In 2016, we did an East Coast road trip to look at colleges and visit Disney and Universal Studios. I did each one of the steps below, and it made it a fun and relaxing time. So how should you be preparing your car for your next long road trip? Here is a list broken up over a 3-week period.

Get Your Car Ready For A Long Road Trip: Before You Think Of Leaving

What is considered a long road trip?

Anywhere from anywhere from one week to ten days is considered a long road trip. But for some people, a long road trip can be anything over 6 hours.

How often should your rest your car on a road trip?

Typically, you should rest your car for 15 minutes after a two-hour driving period.
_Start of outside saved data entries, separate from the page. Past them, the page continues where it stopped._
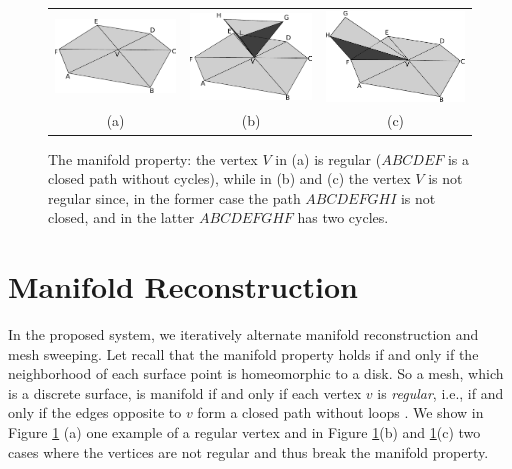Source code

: \begin{figure}[t]
\centering
\begin{tabular}{ccc}
\includegraphics[width=0.28\columnwidth]{./img/manifold}&
\includegraphics[width=0.28\columnwidth]{./img/notmanifold1}&
\includegraphics[width=0.28\columnwidth]{./img/notmanifold2}\\
(a)&(b)&(c)
\end{tabular}
\caption{The manifold property: the vertex $V$ in (a) is regular ($ABCDEF$ is a closed path without cycles), while in (b) and (c) the vertex $V$ is not regular since, in the former case the path $ABCDEFGHI$ is not closed, and in the latter $ABCDEFGHF$ has two cycles.}
\label{fig:vertexManifold}
\end{figure}


\section{Manifold Reconstruction}
\label{sec:manifold}
In the proposed system, we iteratively alternate manifold reconstruction and mesh sweeping.
Let recall that the manifold property holds if and only if the neighborhood of each surface point is homeomorphic to a disk. 
So a mesh, which is a discrete surface, is manifold if and only if each vertex $v$ is \emph{regular}, i.e., if and only if the edges opposite to $v$ form a closed path without loops  \cite{Litvinov_Lhuillier_13}. 
We show in Figure \ref{fig:vertexManifold} (a) one example of a regular vertex and in Figure \ref{fig:vertexManifold}(b) and \ref{fig:vertexManifold}(c) two cases where the vertices are not regular and thus break the manifold property.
Not only does it give your car a rest, but it also allows you to rest and recharge so you can stay alert & safe. But realistically, that isn’t always possible.
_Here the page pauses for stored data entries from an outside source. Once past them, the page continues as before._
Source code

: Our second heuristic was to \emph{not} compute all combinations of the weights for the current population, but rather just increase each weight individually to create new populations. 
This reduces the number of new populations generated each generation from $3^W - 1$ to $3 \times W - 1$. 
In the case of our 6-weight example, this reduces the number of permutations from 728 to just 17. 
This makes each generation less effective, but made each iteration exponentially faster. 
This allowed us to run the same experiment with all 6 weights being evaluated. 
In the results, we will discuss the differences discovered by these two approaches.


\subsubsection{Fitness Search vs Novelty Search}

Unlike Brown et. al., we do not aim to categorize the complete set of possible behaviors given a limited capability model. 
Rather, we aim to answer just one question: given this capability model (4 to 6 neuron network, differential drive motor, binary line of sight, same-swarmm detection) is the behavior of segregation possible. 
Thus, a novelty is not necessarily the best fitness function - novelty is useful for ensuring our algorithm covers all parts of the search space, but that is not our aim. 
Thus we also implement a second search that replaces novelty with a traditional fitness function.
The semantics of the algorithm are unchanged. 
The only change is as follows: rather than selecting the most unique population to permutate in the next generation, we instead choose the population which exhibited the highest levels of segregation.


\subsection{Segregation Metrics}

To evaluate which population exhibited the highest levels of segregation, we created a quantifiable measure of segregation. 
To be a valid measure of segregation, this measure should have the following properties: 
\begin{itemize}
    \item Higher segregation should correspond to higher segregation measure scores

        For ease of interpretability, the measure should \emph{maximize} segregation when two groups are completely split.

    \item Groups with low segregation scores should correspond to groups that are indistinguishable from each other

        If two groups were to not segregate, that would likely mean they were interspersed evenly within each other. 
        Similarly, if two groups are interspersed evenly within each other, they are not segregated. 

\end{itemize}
See how your car responds as your driving. If the gauges are off, or it feels funny, that is probably your sign to take a rest and check things out. I usually try to locate a few car dealerships along our route, just in case.

How can I make a long road trip more comfortable?

First, and foremost, make sure you get a good night’s sleep before your trip. Remember to stay hydrated and have some healthy snacks available at all times. Plan your rest stops ahead of time. I love the Next Exit book to do just this. Chewing gum or having pleasant scents help as well.

Pro Tip: To help the little ones be more comfortable on the trip, have them look through the rest stops with you. Say things like “when we get to x rest stop, we will have y hours/minutes until our next stop or destination. Make a chart that then can x off and stay involved.

What is the best day to travel by car?

If possible, the best day to start your road trip is on a Wednesday. While most people plan to start traveling on the weekend because of how vacations are typically scheduled, arranging a Wednesday or Tuesday departure date will be helpful.

So now that I shared some the most frequent questions you may have, let’s get to the steps for preparing your car for a road trip.

How To Get Your Car Ready For A Long Road Trip: 3 Weeks Before You Leave

Preparing your car for a road trip can seem intimidating, but if you break it down, you won’t miss anything, and it won’t be overwhelming. I know a lot of people use the AAA road trip checklist, but I feel like it doesn’t cover things for the average driver or realistic for the everyday family. These are my best tips that I have used over the years.

Take your car to your repair shop and have a trip check done.

They will change your oil if it is needed, rotate your tires and check your air pressure, and check your hoses for leaks or tears. The $40 you spend on that could save you thousands later if something should go wrong on your trip. This is not a step that should be skipped on your road trip checklist. Our car dealership sends coupons out for routine maintenance, so I have no excuse not to get it done. 

Purchase a GPS if you don’t already have one. 

You may have taken the same trip every year and know the route by heart. Having a reliable GPS can mean the difference between getting to your location a little later or getting completely lost. That GPS can save you a lot of hassle. Make sure all the maps are updated as well. 

Pro Tip: Have a micro-SD card available for your GPS. I went to update mine and was out of internal memory. Save time and money by buying the largest one your device will hold.

Take the time to make sure the device you use to hold your GPS in place while traveling is functioning properly. There is nothing more frustrating than having your GPS fall off the windshield when you are driving and you are unable to retrieve it.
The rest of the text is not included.